If asked, I’m not sure I could verbalize what I am afraid of, and I’ve tried. It’s trite to say success, but I know that is one answer. Failure, sure – that’s another…but both of these are, I’m guessing, not unique to me. So what is it that I’m afraid of? I used to believe I was afraid of everything, like Charlie Brown. Luckily, time and introspection have proven that belief very wrong. I’ve done many things in my life that might scare others, things such as move across the world to live alone in a strange country; get lost somewhere outside of Gary, IN with no map, a dying cellphone, no phone charger and almost no gas, at night, alone; online date!
In a weird way, I think it was online dating, and all the experiences that exercise brought to my life that has helped me scrub away at my fears the most. At its base level, to me, online dating (in fact, dating overall) is nothing more than one big exercise in fear. Who will I meet? Will they like me? Are they really meeting me because they want the same things, or are we at odds? How will I ever find this out? Do I feel something for him, or am I forcing it because I don’t want to be alone? If I trust him, will he value this gift, or will I end up as tomorrow’s chipped Montana on toast, a la The Silence of the Lambs? The questions are too numerous to list here, but I think you can get the gist of it. In no other area of my life did I ask so many questions and feel so much fear. And as odd as this will surely sound, at the same time, in no other area did I feel so proud and sure of my actions. I was afraid, and, I was dating anyway.
Through its very action, I believe online dating churns up many of our deepest fears about ourselves as people, whatever those fears may be, on a repetitive, sometimes exhaustive basis. Depending upon how much you date, that might mean everyday…or every weekend, or every month. And I’m guessing this constant facing of fears that daters must endure, it’s more than the average person, and sometimes I wonder if not more than the average married person. And I don’t say that because I think married people don’t have fears (I know they do) or that I somehow feel many fears is a good thing, more – just that it is a thing. Engaging in the exercise of dating, whether online, blind or by natural selection, is to engage in a constant game of ‘You & Your Fears!’ Every new meeting, every person represents not just the potential to (hopefully) be the last first ‘date’ you will go on, they also represent the potential to be the date who exposes your fears even more completely than the last date. Or worse yet – confirms them.

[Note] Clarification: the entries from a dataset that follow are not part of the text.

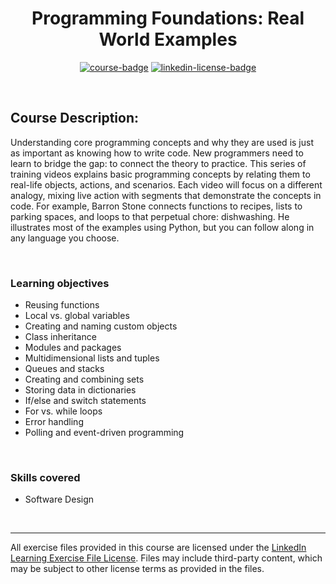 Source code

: <div align="center">

# Programming Foundations: Real World Examples

[![course-badge]][course-link]
[![linkedin-license-badge]][learning-license]

</div>

<br>

## Course Description:
Understanding core programming concepts and why they are used is just as important as knowing how to write code. New programmers need to learn to bridge the gap: to connect the theory to practice. This series of training videos explains basic programming concepts by relating them to real-life objects, actions, and scenarios. Each video will focus on a different analogy, mixing live action with segments that demonstrate the concepts in code. For example, Barron Stone connects functions to recipes, lists to parking spaces, and loops to that perpetual chore: dishwashing. He illustrates most of the examples using Python, but you can follow along in any language you choose.

<br>

###  Learning objectives
- Reusing functions
- Local vs. global variables
- Creating and naming custom objects
- Class inheritance
- Modules and packages
- Multidimensional lists and tuples
- Queues and stacks
- Creating and combining sets
- Storing data in dictionaries
- If/else and switch statements
- For vs. while loops
- Error handling
- Polling and event-driven programming

<br>

### Skills covered
- Software Design

<br>

---
All exercise files provided in this course are licensed under the [LinkedIn Learning Exercise File License][learning-license]. Files may include third-party content, which may be subject to other license terms as provided in the files.

<!-- quick links -->
<!-- badge info -->
[course-badge]:https://img.shields.io/badge/learning-programming%20foundations-ffffff?logo=Linkedin&labelColor=0a66c2&style=for-the-badge
[course-link]:https://www.linkedin.com/learning/programming-foundations-real-world-examples "view on LinkedIn"
[linkedin-license-badge]:https://img.shields.io/badge/learning-license-ffffff?logo=Linkedin&labelColor=0a66c2&style=for-the-badge
[learning-license]:../linkedin_learning_license "view license agreement"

It’s a slippery slope. To not get up off your butt and out of the house means you will surely never meet anyone, perhaps confirming your fear that you will be alone forever. To leave the house, meet someone and go on a date with someone who proves to be a dud perhaps confirms your fear that dating sucks, and all single men are trolls. But to give dating that last chance, and find yourself pleasantly surprised by how great his smile is, or how easily you both fell into conversation, and say – aren’t those beautiful brown eyes he has…that is something else again.That is, as my older sister likes to say, just darling. And all of it, each of these situations is only possible by being afraid, and getting on with it anyway.
My fear hasn’t been a positive in my life all the time, but I suppose I can’t really say that categorically it’s been a negative either. Even now, newly married and out of the dating pool, I still find my fears about relationships dogging me from time to time – a reality I never anticipated and a topic for another day, but it must mean something, right? It’s been said that fear exists to promote action, and I suppose I’d rather have been afraid and questioned why than to have been afraid and given up. We may be creatures of habit, but that doesn’t mean we have to fall into every hole we see, just because it’s there.